This is a classic case of the progressive left eating its own.

For 30 years Toronto resident Hal Niedzviecki ran a successful offbeat, alternative magazine he’d founded.

It was called Broken Pencil and featured writers, stories and books that may never have seen the light of day otherwise.

In a recent interview, he described it as a mini-magazine which included reviews of small press literature, comics, art and features on “subversive figures doing things out of the norm.”

It evolved into a digital edition with a couple thousand subscribers and 3000 to 5000 stopping by the website per week. Pretty good for a “pretty eccentric” magazine, he says.

Then the atrocities of Oct. 7 hit and the Jewish publisher and author — who always considered himself part of the progressive left — soon found himself a pariah within his own close-knit publishing community.

Niedzviecki became the victim of identity politics and the absolute sheeplike behaviour of the progressive left to target Israel and anyone who supports the Jewish state.

In the last several months, he was the target of online harassment and — get this — a petition demanding he resign from the very publication he founded!

He decided he could take it no more and with “profound sadness” — as he says in a recent statement — he decided to shut down Broken Pencil as of year’s end.

Niedzviecki said his Jewishness became an issue after he started speaking out post Oct. 7.

”I was very upset by things like the Occupy UofT and people going up to the Jewish communities in Toronto and flying Hamas flags,” he said. 

He said the left thought this was the way it should be and became more and more obsessed with identity politics.

It was all too much for him that people were calling for the eradication of the only country in the world that is Jewish.

He started posting on his private X account after Oct. 7 until it was brought to his attention that people were getting upset about it.

They screenshotted his tweets, he said, and circulated them on Instagram, vocalizing that this was “unacceptable” for someone associated with Broken Pencil.

They soon ramped up their abuse.

Everything he put up social media was accompanied by comments like “Get rid of genocide-denying Hal Niedzviecki.”

As their Zine fall festival approached, people were being told not to participate and advertisers and sponsors were being pressured to withdraw their support.

Soon a petition and an accompanying website appeared demanding that he resign from his own magazine and in order to “get back in the good graces” of the arts community, he should adopt a cultural boycott of Israel and devote an entire issue to Gaza.

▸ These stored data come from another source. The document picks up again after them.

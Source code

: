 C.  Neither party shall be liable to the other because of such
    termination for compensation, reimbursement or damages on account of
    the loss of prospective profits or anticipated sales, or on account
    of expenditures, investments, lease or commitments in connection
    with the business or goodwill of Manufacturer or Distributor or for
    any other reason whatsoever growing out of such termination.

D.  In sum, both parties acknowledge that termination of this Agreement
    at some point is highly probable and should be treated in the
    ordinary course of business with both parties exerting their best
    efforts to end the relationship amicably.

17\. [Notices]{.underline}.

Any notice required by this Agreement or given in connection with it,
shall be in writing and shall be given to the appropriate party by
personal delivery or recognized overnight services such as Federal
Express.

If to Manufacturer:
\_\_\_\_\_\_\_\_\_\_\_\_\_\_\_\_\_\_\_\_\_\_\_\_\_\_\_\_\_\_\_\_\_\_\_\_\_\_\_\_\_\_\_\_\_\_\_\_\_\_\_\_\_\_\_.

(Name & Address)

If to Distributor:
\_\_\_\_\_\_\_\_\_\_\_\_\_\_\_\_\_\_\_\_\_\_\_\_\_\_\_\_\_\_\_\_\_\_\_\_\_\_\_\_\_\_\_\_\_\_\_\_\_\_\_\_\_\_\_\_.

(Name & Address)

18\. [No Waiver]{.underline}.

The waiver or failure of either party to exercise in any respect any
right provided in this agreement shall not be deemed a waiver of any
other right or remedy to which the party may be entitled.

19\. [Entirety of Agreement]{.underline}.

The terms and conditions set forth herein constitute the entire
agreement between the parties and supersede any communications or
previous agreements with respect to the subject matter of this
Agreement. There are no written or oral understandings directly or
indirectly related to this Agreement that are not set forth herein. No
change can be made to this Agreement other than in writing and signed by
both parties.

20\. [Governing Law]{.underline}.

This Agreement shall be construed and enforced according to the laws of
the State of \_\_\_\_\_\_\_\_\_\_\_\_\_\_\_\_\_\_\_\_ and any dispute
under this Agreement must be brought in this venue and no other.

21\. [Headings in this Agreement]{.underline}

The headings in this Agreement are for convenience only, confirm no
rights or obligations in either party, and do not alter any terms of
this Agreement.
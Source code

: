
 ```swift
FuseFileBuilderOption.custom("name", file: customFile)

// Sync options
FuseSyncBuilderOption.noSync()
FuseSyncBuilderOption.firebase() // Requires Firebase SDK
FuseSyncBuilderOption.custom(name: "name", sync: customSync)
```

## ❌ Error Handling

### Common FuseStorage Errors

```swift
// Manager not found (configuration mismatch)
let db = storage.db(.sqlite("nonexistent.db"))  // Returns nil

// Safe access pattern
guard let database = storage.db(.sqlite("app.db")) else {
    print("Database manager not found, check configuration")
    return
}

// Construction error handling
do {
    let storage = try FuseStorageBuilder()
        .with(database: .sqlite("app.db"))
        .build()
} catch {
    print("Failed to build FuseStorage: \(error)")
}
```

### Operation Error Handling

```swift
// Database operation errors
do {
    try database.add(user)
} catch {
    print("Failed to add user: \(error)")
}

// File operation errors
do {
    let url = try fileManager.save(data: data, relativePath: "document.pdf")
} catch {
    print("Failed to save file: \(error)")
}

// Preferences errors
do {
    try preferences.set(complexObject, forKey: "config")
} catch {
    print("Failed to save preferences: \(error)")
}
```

The cowardly author or authors remained anonymous and no one spoke to him “directly,” he said.

“It was the equivalent of the masked terrorist sympathizers running around in the streets,” he said. “If you’re really committed to this, show yourself.”

To make matters worse, he knew most of the people who’d signed the petition and many had benefited from being featured in the magazine.

Writers started withdrawing their articles, he said.

Even though he had an issue in the works, he decided to pull the plug.

Niedzviecki said the “literary activists” will “stop at nothing” to get rid of you even if they have to destroy what was essentially their own magazine.

“My feeling is that I can no longer support this community by putting in the time to make this labour of love,” he said. 

He feels the arts scene in Canada has been put under “unprecedented demand” for ideological conformity and he has never seen anything like it.

“It is unquestionably an attack on the right of Jewish Canadian artists and writers to support their culture and the only Jewish country in the world and still be in the arts,”  he said, sadly.

“They don’t want us there. It’s an unprecedented silencing.”

Nevertheless don’t count him out.

The author of 10 books is now in the midst of writing a memoir about his family post WW2.

And he’s starting a Dubstack focussed on the need for free speech, free expression and content silencing.

Still he conceded it was horrible what happened.

“There was no reason for Broken Pencil to be attacked in this way and forced to shut down,” he said. “The magazine was doing great…so it literally is something that was completely unnecessary.

“It’s a terrible loss for the Canadian arts scene.”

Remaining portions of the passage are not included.